Now, for perhaps the first time, we see opponents confronting a market regime not because electricity is special and so cannot abide a market, or that that deregulation violates the laws of physics or the duty to serve. Rather, this new complaint attacks PJM’s capacity market because, in essence, it mandates too much reliability—a level of security that American ratepayers simply cannot afford.
Put in place by a settlement agreement OK’d by FERC on December 22, 2006 (Docket ER05-1410, 117 FERC ¶61,331), PJM’s RPM regime features regular auctions in which suppliers offer for a given price to sell future availability of electric power resources to the RTO (be it plant output, demand response, or even space on a new transmission line), for physical delivery across a 12-month commitment period that does not ordinarily begin until three years later. In May 2008, for example, PJM conducted its fifth base residual auction (BRA), for the 2011-12 delivery year (June 1 to May 31). The three-year forward period echoes a similar design feature in the ISO-NE FCM plan. It’s designed to accommodate a typical plant-construction interval, so developers can bid to supply new resources, and then go out and build them in time for the assigned delivery year. Capacity cleared in PJM’s May 2008 BRA for delivery in June 2011 is set at $110 per megawatt-day—under the pricing metric that PJM uses. That’s equivalent to $40.15 per kilowatt-year, or $3.34 per kilowatt-month, as capacity prices are sometimes expressed in other regions.
The first four auctions, however, did not proceed in the same manner. PJM had designed its RPM regime to avert an impending crisis of possible reliability violations in New Jersey and Baltimore-Washington zones [Eastern and Southwest Mid-Atlantic Area Council (MAAC) respectively]. To get off the ball quickly, and foster familiarity among market players as soon as possible, PJM began with four so-called transitional auctions, each targeting a future twelve-month delivery period, but with forward intervals shorter than three years:
• BRA-1 (April 2007), for delivery 2007-08;
• BRA-2 (July 2007), for delivery 2008-09;
• BRA-3 (Oct. 2007), for delivery 2009-10; and
• BRA-4 (Jan. 2008), for delivery 2010-11.
This transitional wrinkle explains a key allegation in the recent complaint.
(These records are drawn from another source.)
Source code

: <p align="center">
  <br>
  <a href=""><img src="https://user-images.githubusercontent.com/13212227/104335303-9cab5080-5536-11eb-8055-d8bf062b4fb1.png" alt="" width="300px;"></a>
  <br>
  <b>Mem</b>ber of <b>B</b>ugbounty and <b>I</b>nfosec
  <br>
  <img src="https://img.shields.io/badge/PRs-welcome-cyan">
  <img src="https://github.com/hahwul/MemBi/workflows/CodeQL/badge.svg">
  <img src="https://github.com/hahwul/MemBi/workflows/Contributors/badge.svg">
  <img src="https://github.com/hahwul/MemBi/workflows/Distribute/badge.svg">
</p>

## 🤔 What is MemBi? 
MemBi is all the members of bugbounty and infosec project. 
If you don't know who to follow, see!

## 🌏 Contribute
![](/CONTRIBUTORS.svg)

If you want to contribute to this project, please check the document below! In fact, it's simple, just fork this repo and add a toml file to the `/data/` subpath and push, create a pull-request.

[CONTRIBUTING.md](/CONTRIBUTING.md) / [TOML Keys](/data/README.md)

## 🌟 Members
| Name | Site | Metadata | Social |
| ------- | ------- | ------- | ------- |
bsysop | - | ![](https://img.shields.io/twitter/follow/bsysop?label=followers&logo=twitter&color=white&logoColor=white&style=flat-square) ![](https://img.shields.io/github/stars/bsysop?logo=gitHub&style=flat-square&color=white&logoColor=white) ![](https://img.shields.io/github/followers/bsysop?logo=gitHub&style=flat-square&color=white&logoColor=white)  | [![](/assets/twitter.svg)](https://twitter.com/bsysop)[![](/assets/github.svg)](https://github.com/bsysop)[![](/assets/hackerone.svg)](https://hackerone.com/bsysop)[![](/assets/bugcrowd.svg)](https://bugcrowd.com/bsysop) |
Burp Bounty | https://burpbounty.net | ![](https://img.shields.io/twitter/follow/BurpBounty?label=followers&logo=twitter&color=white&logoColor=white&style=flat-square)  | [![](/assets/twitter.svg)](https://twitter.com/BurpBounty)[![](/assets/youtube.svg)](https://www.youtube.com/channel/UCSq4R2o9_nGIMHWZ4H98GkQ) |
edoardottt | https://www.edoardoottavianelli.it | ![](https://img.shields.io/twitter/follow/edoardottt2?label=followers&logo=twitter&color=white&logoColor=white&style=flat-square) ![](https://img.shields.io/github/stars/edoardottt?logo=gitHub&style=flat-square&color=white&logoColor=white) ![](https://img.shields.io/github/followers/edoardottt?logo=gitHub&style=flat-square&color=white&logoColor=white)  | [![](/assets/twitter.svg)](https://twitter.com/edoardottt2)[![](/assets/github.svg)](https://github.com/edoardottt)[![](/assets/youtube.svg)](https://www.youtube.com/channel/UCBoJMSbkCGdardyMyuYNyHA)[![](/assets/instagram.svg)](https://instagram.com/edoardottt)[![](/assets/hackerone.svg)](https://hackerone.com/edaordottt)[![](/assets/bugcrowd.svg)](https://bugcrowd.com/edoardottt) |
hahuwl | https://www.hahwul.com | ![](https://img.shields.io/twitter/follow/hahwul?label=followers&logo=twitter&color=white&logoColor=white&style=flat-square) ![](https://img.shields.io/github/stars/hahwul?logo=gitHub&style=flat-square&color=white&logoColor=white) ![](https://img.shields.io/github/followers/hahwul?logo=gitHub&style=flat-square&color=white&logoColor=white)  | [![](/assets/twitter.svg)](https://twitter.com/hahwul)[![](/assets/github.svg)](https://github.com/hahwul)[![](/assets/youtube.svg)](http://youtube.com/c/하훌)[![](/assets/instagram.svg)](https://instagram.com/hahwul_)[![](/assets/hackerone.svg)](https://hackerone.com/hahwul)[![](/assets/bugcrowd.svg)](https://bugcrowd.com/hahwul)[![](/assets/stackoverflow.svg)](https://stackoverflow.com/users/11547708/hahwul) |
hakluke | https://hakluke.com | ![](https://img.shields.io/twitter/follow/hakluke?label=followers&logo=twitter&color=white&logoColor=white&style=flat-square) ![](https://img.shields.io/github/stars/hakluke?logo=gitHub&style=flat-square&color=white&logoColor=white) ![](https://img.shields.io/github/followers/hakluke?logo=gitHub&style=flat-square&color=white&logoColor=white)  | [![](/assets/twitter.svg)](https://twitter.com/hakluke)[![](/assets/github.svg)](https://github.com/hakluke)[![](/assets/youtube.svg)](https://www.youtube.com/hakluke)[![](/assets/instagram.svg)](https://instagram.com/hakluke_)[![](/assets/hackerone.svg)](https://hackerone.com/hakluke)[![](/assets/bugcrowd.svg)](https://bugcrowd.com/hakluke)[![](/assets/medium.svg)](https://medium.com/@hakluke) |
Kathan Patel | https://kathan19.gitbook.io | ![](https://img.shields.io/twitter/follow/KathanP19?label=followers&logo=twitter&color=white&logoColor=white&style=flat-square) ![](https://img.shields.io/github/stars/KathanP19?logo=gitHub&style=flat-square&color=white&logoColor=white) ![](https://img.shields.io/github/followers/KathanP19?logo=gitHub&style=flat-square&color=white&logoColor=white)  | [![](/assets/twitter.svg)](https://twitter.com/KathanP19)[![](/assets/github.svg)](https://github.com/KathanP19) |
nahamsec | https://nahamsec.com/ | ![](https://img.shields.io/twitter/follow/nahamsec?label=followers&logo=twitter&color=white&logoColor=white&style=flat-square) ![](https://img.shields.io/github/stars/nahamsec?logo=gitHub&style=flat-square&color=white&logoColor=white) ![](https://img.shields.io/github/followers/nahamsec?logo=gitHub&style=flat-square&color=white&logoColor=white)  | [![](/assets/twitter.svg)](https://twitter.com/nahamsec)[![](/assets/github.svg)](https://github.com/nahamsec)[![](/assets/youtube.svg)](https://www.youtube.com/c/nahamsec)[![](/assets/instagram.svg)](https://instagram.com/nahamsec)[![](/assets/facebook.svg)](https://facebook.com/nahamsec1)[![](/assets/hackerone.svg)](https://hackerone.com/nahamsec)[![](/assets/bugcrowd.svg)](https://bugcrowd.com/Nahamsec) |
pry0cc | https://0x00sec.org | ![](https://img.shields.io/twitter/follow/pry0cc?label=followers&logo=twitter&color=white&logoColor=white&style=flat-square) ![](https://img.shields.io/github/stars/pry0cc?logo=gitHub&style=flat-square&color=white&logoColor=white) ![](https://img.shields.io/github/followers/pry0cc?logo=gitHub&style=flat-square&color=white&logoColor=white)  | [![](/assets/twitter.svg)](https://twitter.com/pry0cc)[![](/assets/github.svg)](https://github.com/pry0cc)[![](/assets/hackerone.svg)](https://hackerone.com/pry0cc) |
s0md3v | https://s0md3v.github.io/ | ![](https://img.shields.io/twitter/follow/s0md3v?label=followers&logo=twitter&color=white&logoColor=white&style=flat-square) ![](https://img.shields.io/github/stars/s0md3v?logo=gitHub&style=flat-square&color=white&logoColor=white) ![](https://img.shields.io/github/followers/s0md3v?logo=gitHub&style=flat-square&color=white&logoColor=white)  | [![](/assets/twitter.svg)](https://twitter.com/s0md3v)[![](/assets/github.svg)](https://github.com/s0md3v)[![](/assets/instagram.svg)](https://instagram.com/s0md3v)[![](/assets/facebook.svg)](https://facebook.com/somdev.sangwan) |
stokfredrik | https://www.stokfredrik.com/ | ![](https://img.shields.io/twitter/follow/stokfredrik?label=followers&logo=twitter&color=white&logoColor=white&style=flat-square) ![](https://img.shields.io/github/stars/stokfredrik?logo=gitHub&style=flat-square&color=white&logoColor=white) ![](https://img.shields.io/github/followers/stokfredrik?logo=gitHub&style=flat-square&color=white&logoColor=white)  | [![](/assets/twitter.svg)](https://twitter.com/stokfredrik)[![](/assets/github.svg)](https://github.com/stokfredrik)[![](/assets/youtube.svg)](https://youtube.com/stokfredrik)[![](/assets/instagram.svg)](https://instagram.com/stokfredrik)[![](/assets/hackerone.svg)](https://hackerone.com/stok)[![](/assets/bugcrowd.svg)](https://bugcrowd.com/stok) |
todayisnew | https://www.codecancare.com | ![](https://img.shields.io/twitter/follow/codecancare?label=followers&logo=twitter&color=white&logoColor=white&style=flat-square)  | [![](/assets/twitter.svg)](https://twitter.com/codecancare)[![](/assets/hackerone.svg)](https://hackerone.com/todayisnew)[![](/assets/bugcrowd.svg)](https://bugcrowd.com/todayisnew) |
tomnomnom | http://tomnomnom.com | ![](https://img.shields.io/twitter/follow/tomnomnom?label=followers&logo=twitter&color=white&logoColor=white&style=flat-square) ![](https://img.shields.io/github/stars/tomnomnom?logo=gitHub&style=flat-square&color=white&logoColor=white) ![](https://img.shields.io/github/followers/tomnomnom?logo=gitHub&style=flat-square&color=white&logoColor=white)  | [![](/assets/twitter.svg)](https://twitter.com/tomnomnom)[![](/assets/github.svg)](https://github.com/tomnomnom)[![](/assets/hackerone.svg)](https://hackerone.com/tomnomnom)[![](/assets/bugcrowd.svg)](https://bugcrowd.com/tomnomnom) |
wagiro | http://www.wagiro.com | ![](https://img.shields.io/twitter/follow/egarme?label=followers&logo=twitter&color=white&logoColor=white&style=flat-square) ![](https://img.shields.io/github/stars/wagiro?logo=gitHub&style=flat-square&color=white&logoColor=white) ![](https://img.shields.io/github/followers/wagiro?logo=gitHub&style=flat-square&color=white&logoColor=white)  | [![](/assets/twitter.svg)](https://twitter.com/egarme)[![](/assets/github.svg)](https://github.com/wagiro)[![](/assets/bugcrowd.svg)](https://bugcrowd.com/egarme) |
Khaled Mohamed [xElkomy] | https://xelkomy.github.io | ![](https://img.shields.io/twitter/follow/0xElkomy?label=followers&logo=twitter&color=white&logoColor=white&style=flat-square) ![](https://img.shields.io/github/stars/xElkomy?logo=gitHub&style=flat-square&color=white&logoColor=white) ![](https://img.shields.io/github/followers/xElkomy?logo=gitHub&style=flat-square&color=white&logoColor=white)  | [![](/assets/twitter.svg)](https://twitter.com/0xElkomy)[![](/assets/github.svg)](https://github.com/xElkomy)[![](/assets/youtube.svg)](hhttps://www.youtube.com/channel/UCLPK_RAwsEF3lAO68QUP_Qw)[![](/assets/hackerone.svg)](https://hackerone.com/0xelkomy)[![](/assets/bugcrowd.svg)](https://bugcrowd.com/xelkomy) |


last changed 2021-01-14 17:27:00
The Maryland Public Service Commission and its compatriots charge that because the first four transitional BRAs featured such short forward intervals, there was no chance for new entry; i.e., no chance for developers to bid on supplying newly constructed projects. Instead, say the complainants, without competition from new projects, the four transitional auctions cleared at exorbitant price levels that produced windfalls for capacity resources already built.
All told, say the complainants, this unfortunate beginning to RPM will force PJM-region ratepayers to pay a hugely excessive bill—some $26 billion—to cover adequacy of electric-resource capacity for the delivery period June 2008 through end of May 2011, without really getting much new plant construction for the money.
Of course, PJM knew full well that implementing short forward intervals for the first few auctions was less than ideal, but stressed in the cover letter attached to its August, 2005 RPM application that the early start would “help build confidence in the new capacity market, discourage retirements or mothballing of plants that may be needed, and provide valuable experience in market behavior.”
The July auction, for example, yielded 1,300 MW of new resources, including 536 MW of demand response, plus 2,300 MW of generation added back to the market through the cancellation of planned retirements, or restarting of closed plants. Commenting on the auction, PJM’s vice-president of markets, Andrew Ott reported: “We had new generation enter the auction largely through upgrades to existing units to produce more power. These are the results we intended to see from RPM.”
The buyers also complain of many additional distorting factors they believe have produced high prices that will harm retail ratepayers when it comes time for utilities to pay the bill for all the capacity resources that cleared in the four transitional auctions:
• Monopolistic Structure. Concentration of plant ownership in a few hands, allowing plant owners with large portfolios to withhold some resources from bidding to push up prices for other assets sold into the auction. Also, too steep a vertical slope for RPM’s administratively determined demand curve (the variable resource recovery curve, known as VRR), that helped to reward large-scale suppliers for withholding bid offers.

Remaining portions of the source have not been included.